§ MATERIAL SUPPLIED:

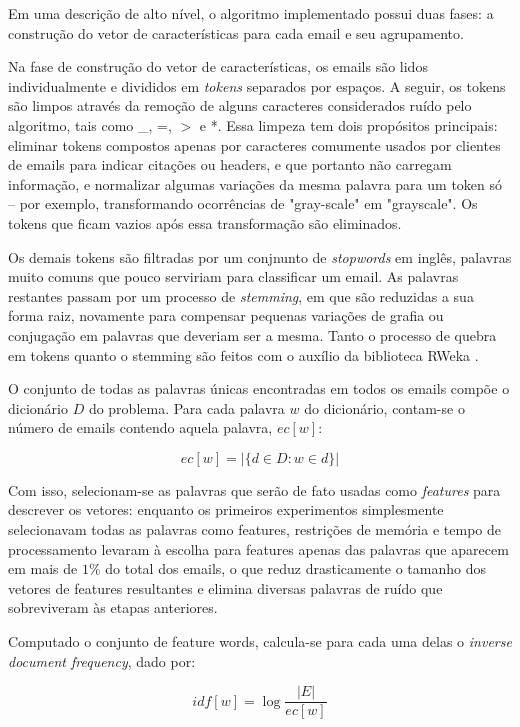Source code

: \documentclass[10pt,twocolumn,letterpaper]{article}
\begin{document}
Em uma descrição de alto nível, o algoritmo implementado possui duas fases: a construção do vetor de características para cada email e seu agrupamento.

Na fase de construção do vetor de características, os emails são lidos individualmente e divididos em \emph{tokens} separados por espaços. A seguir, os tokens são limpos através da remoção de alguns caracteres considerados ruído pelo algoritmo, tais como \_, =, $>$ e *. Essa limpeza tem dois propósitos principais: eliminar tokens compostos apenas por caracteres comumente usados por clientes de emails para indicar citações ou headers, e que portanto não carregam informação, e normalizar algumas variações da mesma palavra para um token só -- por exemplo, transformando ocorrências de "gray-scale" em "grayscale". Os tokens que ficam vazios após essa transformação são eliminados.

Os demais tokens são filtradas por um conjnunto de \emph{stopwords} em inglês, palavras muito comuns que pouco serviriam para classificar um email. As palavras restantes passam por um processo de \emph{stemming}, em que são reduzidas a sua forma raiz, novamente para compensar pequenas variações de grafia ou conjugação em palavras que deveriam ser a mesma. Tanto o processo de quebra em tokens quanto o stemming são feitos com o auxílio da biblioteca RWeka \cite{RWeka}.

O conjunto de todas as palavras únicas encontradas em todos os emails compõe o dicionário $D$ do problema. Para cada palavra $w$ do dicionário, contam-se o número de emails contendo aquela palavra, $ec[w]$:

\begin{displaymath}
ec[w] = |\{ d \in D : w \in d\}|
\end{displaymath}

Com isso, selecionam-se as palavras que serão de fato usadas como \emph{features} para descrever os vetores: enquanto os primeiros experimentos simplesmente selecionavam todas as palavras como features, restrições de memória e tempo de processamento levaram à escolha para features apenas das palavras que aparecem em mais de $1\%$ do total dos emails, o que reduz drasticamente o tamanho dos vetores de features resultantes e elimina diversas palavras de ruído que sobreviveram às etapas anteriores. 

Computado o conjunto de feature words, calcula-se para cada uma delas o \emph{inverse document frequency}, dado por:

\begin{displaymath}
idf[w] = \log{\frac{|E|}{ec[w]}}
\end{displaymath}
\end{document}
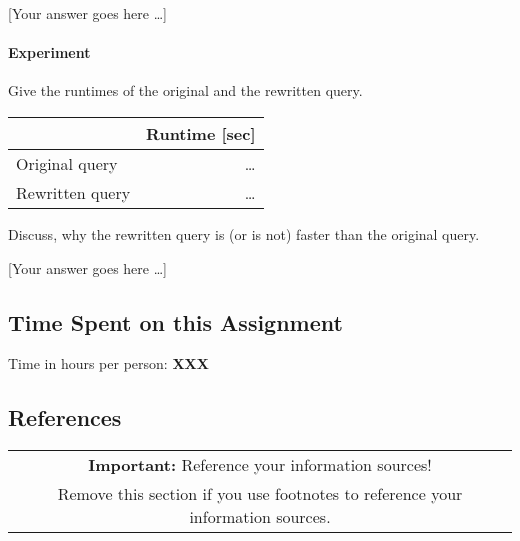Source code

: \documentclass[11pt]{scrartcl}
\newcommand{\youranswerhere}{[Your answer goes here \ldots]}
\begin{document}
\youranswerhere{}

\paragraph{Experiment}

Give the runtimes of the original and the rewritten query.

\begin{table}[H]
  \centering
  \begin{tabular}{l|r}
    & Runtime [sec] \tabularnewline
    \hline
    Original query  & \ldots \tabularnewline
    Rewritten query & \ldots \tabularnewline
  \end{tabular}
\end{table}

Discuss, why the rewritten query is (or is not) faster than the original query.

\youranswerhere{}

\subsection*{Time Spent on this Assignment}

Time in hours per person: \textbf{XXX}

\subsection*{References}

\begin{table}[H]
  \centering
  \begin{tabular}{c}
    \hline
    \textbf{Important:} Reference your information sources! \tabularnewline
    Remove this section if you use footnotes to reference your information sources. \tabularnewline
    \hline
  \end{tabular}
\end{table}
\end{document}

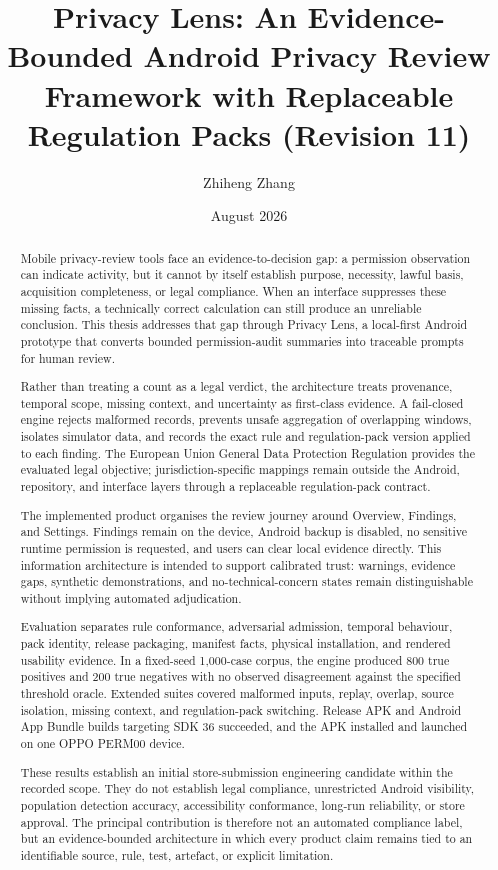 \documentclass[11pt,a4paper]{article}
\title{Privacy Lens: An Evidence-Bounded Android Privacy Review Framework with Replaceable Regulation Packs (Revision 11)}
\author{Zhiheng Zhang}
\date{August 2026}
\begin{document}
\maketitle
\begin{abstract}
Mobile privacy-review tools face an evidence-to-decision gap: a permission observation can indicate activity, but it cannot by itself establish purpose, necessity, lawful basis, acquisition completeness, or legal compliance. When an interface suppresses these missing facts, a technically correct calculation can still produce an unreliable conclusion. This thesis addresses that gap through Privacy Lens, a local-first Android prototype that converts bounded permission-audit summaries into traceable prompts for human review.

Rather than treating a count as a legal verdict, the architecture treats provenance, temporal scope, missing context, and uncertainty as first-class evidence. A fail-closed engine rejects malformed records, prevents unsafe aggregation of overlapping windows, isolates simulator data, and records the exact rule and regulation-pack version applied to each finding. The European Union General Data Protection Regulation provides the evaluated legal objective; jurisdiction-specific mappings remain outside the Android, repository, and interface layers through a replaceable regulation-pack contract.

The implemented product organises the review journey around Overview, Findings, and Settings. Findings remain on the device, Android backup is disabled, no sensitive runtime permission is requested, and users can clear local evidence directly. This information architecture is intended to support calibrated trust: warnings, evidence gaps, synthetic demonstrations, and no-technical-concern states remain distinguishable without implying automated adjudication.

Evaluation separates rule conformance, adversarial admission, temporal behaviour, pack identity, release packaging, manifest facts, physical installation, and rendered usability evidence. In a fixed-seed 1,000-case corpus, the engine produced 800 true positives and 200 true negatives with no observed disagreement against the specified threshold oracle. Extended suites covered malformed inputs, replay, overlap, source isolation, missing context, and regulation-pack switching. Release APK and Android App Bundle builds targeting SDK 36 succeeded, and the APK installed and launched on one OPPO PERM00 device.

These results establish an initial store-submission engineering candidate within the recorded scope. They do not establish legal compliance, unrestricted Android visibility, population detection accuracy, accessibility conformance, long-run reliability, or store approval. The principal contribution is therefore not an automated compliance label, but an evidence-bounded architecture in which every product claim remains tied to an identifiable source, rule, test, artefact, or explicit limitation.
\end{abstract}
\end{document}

---

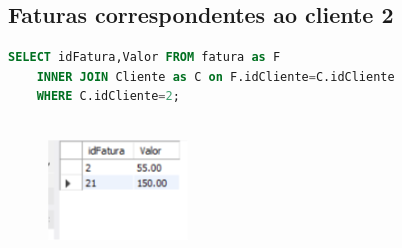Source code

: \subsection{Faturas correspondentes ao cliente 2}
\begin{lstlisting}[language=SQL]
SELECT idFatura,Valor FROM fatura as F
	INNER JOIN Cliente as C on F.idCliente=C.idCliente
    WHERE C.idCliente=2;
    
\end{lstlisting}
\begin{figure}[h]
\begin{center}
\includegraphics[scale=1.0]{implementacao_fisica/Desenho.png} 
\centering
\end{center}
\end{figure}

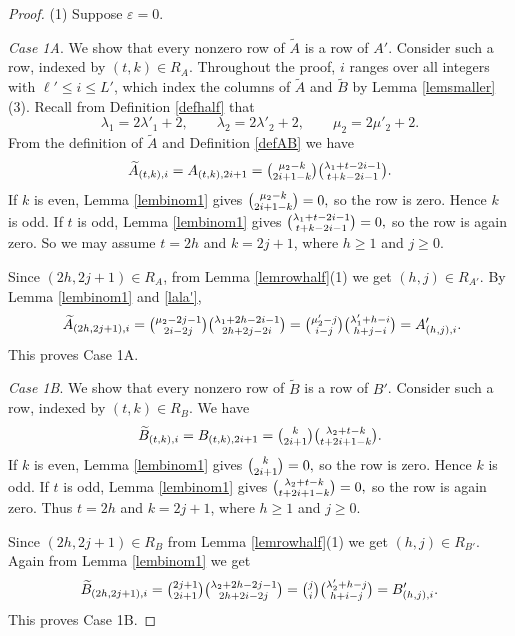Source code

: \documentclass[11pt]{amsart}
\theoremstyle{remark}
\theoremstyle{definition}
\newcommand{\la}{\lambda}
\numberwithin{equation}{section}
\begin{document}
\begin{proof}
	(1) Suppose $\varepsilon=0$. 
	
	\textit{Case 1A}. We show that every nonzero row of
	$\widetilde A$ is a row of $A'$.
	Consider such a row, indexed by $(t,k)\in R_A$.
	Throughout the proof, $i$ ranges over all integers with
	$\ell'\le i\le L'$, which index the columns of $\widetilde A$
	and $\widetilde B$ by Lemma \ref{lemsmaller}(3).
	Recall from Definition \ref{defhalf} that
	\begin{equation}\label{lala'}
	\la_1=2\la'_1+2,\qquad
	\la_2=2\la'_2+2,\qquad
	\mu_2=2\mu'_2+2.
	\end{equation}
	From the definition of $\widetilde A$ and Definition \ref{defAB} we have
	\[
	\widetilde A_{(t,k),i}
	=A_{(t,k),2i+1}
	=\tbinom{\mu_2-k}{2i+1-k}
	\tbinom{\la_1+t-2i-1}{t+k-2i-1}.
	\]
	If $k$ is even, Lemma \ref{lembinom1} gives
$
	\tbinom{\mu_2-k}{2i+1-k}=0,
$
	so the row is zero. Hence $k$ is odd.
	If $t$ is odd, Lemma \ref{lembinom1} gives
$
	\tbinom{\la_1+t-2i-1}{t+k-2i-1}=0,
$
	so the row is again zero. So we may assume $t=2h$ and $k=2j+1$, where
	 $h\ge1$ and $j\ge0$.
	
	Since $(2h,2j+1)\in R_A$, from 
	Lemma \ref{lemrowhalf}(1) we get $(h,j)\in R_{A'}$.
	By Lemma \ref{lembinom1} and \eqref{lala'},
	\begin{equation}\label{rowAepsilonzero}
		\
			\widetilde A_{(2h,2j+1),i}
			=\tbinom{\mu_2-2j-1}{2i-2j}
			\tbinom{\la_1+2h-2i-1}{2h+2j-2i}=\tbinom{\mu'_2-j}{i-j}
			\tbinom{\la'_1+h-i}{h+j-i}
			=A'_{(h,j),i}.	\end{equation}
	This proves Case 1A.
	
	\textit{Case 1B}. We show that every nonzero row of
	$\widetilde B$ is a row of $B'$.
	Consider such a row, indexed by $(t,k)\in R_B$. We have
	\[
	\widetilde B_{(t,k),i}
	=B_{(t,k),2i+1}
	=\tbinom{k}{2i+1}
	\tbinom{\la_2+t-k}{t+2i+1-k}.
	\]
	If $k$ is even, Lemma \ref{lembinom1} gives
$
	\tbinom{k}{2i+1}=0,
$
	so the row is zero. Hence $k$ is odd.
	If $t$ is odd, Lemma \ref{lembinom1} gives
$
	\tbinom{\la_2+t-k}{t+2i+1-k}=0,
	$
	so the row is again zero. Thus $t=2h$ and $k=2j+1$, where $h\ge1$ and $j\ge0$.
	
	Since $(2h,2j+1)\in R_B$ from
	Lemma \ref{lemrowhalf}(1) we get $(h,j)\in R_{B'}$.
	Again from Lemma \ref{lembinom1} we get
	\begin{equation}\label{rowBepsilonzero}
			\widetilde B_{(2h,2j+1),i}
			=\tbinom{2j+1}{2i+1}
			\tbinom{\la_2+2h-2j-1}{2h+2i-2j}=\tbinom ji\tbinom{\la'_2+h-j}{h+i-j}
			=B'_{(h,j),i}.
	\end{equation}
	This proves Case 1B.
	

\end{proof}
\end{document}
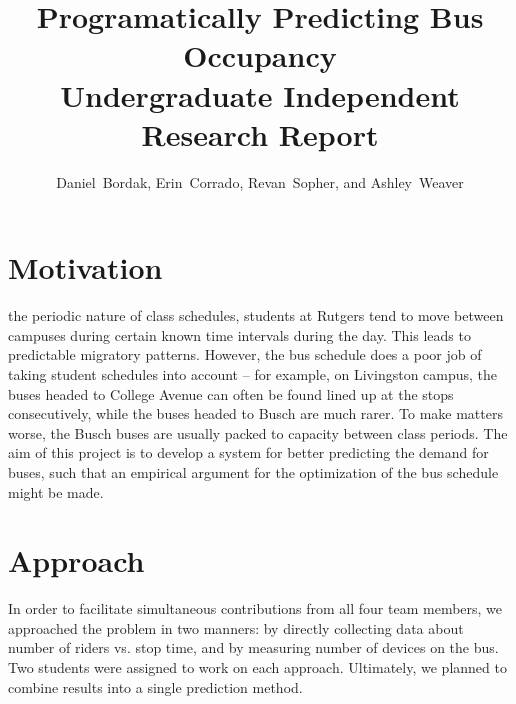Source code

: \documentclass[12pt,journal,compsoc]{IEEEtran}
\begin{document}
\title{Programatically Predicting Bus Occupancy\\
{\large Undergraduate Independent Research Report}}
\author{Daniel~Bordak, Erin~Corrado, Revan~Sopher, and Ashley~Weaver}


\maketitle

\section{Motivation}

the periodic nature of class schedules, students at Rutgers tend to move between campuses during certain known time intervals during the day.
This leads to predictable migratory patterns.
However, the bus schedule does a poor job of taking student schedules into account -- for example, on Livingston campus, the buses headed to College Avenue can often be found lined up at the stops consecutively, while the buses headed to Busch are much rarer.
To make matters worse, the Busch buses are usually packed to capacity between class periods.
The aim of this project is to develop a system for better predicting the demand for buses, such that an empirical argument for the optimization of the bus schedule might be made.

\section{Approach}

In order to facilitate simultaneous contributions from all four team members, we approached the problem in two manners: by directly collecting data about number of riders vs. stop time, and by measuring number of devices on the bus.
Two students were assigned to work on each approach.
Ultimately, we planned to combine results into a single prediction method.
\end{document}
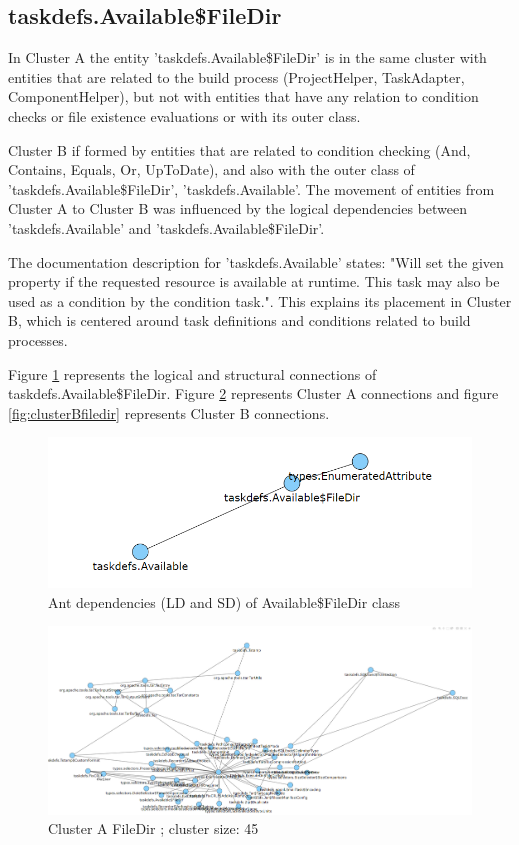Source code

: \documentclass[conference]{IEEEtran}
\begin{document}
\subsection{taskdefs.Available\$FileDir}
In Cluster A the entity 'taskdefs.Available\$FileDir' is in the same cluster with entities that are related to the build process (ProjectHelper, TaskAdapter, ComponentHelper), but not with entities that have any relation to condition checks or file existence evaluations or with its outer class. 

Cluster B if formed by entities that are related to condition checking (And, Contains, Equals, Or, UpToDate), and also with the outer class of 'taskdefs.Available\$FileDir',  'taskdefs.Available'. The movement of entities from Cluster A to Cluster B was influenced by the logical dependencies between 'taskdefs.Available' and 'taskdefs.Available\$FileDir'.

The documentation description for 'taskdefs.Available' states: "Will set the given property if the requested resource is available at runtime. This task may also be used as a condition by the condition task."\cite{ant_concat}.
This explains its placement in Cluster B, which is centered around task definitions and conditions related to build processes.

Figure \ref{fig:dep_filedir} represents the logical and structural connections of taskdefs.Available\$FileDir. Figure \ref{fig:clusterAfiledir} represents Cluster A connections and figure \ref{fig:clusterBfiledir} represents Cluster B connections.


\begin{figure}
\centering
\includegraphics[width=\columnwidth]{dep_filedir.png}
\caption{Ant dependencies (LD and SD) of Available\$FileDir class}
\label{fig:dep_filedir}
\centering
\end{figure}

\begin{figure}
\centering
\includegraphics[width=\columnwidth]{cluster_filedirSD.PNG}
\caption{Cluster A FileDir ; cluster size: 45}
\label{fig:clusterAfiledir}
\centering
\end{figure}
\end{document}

§ TASK TO CARRY OUT:
Retype word for word everything in the listing above from the line that holds "so the row is again zero. Thus" down to the line that holds "This proves Case 1B.". Keep both end lines and leave out the rest.

§ SOLUTION FOR THIS TASK:
	so the row is again zero. Thus $t=2h$ and $k=2j+1$, where $h\ge1$ and $j\ge0$.
	
	Since $(2h,2j+1)\in R_B$ from
	Lemma \ref{lemrowhalf}(1) we get $(h,j)\in R_{B'}$.
	Again from Lemma \ref{lembinom1} we get
	\begin{equation}\label{rowBepsilonzero}
			\widetilde B_{(2h,2j+1),i}
			=\tbinom{2j+1}{2i+1}
			\tbinom{\la_2+2h-2j-1}{2h+2i-2j}=\tbinom ji\tbinom{\la'_2+h-j}{h+i-j}
			=B'_{(h,j),i}.
	\end{equation}
	This proves Case 1B.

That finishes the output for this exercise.